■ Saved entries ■
►
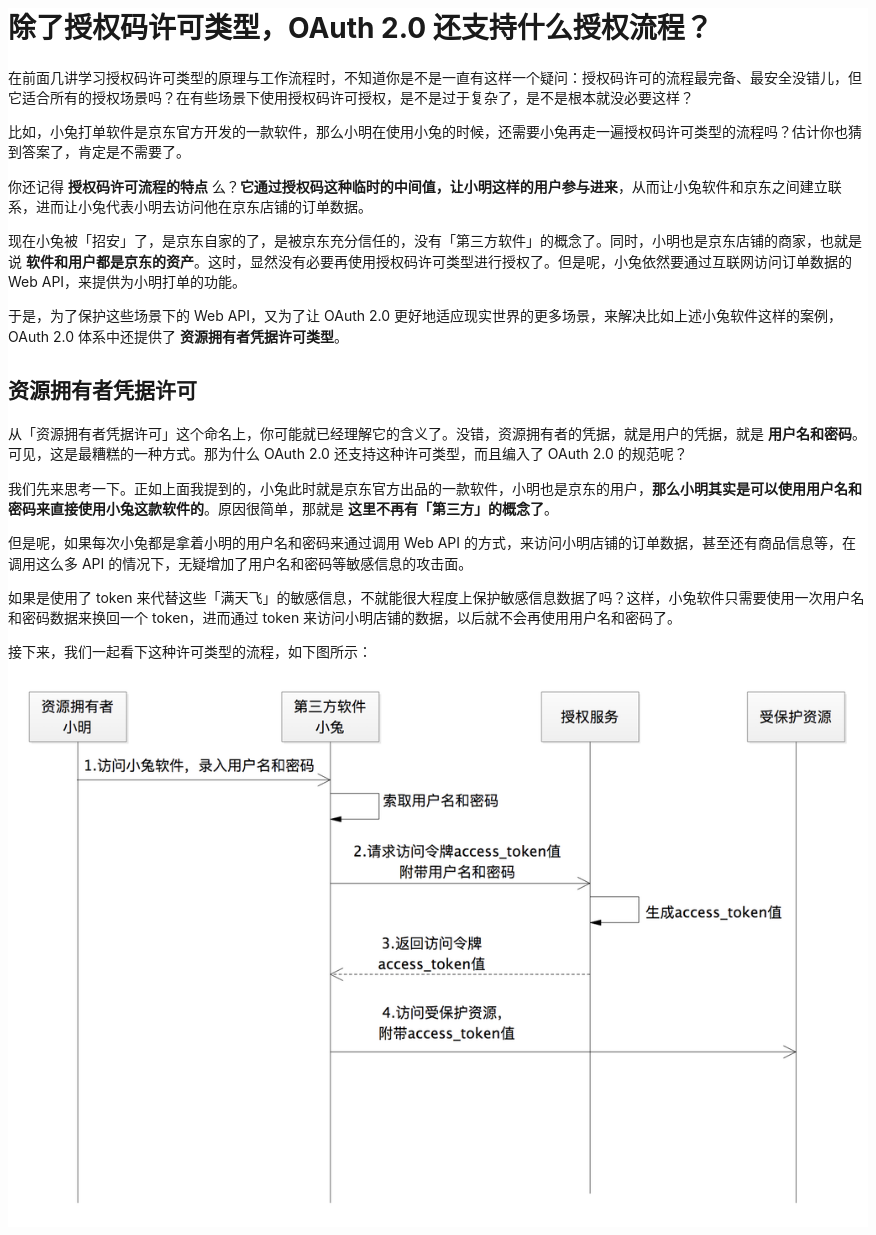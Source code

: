 # 除了授权码许可类型，OAuth 2.0 还支持什么授权流程？

在前面几讲学习授权码许可类型的原理与工作流程时，不知道你是不是一直有这样一个疑问：授权码许可的流程最完备、最安全没错儿，但它适合所有的授权场景吗？在有些场景下使用授权码许可授权，是不是过于复杂了，是不是根本就没必要这样？

比如，小兔打单软件是京东官方开发的一款软件，那么小明在使用小兔的时候，还需要小兔再走一遍授权码许可类型的流程吗？估计你也猜到答案了，肯定是不需要了。

你还记得 **授权码许可流程的特点** 么？**它通过授权码这种临时的中间值，让小明这样的用户参与进来**，从而让小兔软件和京东之间建立联系，进而让小兔代表小明去访问他在京东店铺的订单数据。

现在小兔被「招安」了，是京东自家的了，是被京东充分信任的，没有「第三方软件」的概念了。同时，小明也是京东店铺的商家，也就是说 **软件和用户都是京东的资产**。这时，显然没有必要再使用授权码许可类型进行授权了。但是呢，小兔依然要通过互联网访问订单数据的 Web API，来提供为小明打单的功能。

于是，为了保护这些场景下的 Web API，又为了让 OAuth 2.0 更好地适应现实世界的更多场景，来解决比如上述小兔软件这样的案例，OAuth 2.0 体系中还提供了 **资源拥有者凭据许可类型**。

## 资源拥有者凭据许可

从「资源拥有者凭据许可」这个命名上，你可能就已经理解它的含义了。没错，资源拥有者的凭据，就是用户的凭据，就是 **用户名和密码**。可见，这是最糟糕的一种方式。那为什么 OAuth 2.0 还支持这种许可类型，而且编入了 OAuth 2.0 的规范呢？

我们先来思考一下。正如上面我提到的，小兔此时就是京东官方出品的一款软件，小明也是京东的用户，**那么小明其实是可以使用用户名和密码来直接使用小兔这款软件的**。原因很简单，那就是 **这里不再有「第三方」的概念了**。

但是呢，如果每次小兔都是拿着小明的用户名和密码来通过调用 Web API 的方式，来访问小明店铺的订单数据，甚至还有商品信息等，在调用这么多 API 的情况下，无疑增加了用户名和密码等敏感信息的攻击面。

如果是使用了 token 来代替这些「满天飞」的敏感信息，不就能很大程度上保护敏感信息数据了吗？这样，小兔软件只需要使用一次用户名和密码数据来换回一个 token，进而通过 token 来访问小明店铺的数据，以后就不会再使用用户名和密码了。

接下来，我们一起看下这种许可类型的流程，如下图所示：

![img](assets/cd596cfd73a42449a39342f951c5cce9.png)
◄
■ ASSIGNMENT ■
Could the lines from the first entry through the line that contains "比如，小兔打单软件是京东官方" be copied exactly, with all pictures left out?

■ RESULT ■
Source code

: # 除了授权码许可类型，OAuth 2.0 还支持什么授权流程？

在前面几讲学习授权码许可类型的原理与工作流程时，不知道你是不是一直有这样一个疑问：授权码许可的流程最完备、最安全没错儿，但它适合所有的授权场景吗？在有些场景下使用授权码许可授权，是不是过于复杂了，是不是根本就没必要这样？

比如，小兔打单软件是京东官方开发的一款软件，那么小明在使用小兔的时候，还需要小兔再走一遍授权码许可类型的流程吗？估计你也猜到答案了，肯定是不需要了。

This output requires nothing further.